One night, a meteorite carrying monstrous aliens led by Alakdana and bent on taking over the Earth crashes into Magubat. The monsters emerge and terrorize the town, leading to the arrival of a young journalist, Henzel, who is searching for a scoop. Inday develops a crush on him. When one of the monsters, in the form of a giant spider, attacks Brutus, Inday rushes to Snow White for help. Snow White lays a magic egg whose yolk Inday drinks, turning her into a superhero named Super Inday for an hour. Super Inday defeats the spider and rescues Brutus in front of Henzel, who becomes attracted to her.

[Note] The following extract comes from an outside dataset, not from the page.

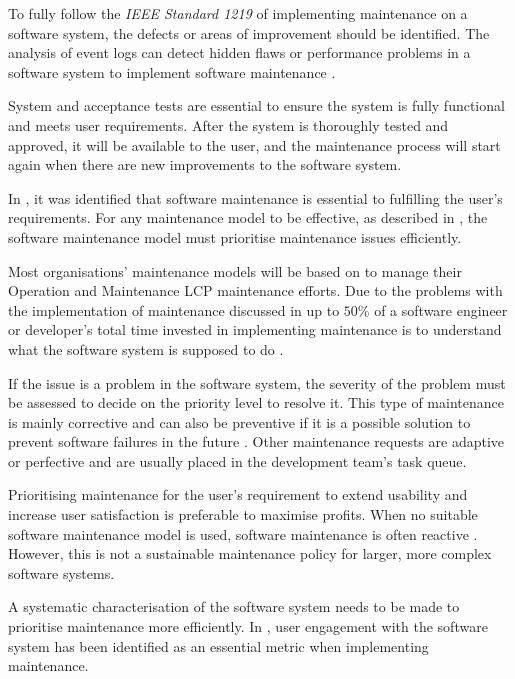 \par To fully follow the \textit{IEEE Standard 1219} of implementing maintenance on a software system, the defects or areas of improvement should be identified. The analysis of event logs can detect hidden flaws or performance problems in a software system to implement software maintenance \cite{Cinque2013, Rong2018a, Levin2019}.

\par System and acceptance tests are essential to ensure the system is fully functional and meets user requirements. After the system is thoroughly tested and approved, it will be available to the user, and the maintenance process will start again when there are new improvements to the software system.\par In , it was identified that software maintenance is essential to fulfilling the user's requirements. For any maintenance model to be effective, as described in , the software maintenance model must prioritise maintenance issues efficiently. \par Most organisations' maintenance models will be based on  to manage their Operation and Maintenance LCP maintenance efforts. Due to the problems with the implementation of maintenance discussed in  up to $50\%$ of a software engineer or developer's total time invested in implementing maintenance is to understand what the software system is supposed to do \cite{Tang2010}. \par If the issue is a problem in the software system, the severity of the problem must be assessed to decide on the priority level to resolve it. This type of maintenance is mainly corrective and can also be preventive if it is a possible solution to prevent software failures in the future \cite{Tang2010}. Other maintenance requests are adaptive or perfective and are usually placed in the development team's task queue. \par Prioritising maintenance for the user's requirement to extend usability and increase user satisfaction is preferable to maximise profits. When no suitable software maintenance model is used, software maintenance is often reactive \cite{Araujo2021}. However, this is not a sustainable maintenance policy for larger, more complex software systems. \par A systematic characterisation of the software system needs to be made to prioritise maintenance more efficiently. In , user engagement with the software system has been identified as an essential metric when implementing maintenance.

After filing his story in Manila, Henzel returns to Magubat with his colleagues Tito and Madonna, who also has feelings for Henzel. Snow White tells a jealous Inday to dress up and act like Super Inday in front of Henzel without actually transforming into her, but Madonna exposes her as a fraud in front of Henzel, resulting in an angry mob attacking Henzel. Inday rushes to Snow White to get a magic egg and transforms into the real Super Inday before rescuing Henzel. After reverting to her normal self, Inday offers to show Henzel Super Inday's whereabouts. At their rendezvous, Henzel flirts with Inday, who confesses to being Super Inday, and tells her to bring a knife to make a blood compact as a sign of their love, but Snow White warns Inday that Alakdana's henchman, Hunyango, is disguising himself as Henzel after overhearing their earlier discussion. Snow White's warning is proved when Hunyango's reflection reveals itself in a mirror brought by Inday. Enraged, Super Inday beats up Hunyango, who is further punished by Alakdana upon his return to their lair.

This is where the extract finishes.